### Source data
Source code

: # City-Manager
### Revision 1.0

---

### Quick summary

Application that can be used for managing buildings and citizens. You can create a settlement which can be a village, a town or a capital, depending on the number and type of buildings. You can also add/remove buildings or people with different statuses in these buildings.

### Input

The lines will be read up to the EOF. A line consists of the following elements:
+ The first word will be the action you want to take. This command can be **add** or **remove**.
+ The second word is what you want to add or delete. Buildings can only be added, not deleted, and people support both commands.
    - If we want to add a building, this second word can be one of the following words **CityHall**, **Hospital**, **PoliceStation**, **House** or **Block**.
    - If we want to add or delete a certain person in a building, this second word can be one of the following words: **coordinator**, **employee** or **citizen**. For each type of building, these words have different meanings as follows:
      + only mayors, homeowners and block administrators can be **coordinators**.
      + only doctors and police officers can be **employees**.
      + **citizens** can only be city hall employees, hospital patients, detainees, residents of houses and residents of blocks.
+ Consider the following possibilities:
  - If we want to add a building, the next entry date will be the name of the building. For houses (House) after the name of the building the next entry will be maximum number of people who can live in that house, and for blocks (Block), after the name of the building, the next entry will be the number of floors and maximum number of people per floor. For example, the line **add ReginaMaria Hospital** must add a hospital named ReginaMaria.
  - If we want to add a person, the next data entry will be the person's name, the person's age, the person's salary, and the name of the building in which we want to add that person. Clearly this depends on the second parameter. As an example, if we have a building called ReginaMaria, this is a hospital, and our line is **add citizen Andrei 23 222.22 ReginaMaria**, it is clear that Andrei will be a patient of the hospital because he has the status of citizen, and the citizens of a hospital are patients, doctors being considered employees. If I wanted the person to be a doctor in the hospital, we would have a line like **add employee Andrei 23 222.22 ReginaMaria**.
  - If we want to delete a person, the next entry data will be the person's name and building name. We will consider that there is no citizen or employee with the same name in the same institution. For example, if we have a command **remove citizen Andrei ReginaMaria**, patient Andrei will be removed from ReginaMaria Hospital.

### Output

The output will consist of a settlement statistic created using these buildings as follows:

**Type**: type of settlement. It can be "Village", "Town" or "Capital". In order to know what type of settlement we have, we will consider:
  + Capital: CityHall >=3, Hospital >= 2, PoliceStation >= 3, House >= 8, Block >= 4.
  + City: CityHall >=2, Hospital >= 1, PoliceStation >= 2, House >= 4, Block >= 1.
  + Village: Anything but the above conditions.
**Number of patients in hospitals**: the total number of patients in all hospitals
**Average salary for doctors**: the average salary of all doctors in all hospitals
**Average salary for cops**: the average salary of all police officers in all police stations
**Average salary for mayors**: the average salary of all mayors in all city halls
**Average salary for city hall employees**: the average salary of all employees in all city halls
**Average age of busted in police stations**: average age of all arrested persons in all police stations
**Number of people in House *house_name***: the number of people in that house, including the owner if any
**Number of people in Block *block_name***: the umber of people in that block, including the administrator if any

### What you should do
Only the lines from the beginning of the material through the line with "The lines will" should appear in the answer, each copied exactly.

### Exercise output
Source code

: # City-Manager
### Revision 1.0

---

### Quick summary

Application that can be used for managing buildings and citizens. You can create a settlement which can be a village, a town or a capital, depending on the number and type of buildings. You can also add/remove buildings or people with different statuses in these buildings.

### Input

The lines will be read up to the EOF. A line consists of the following elements:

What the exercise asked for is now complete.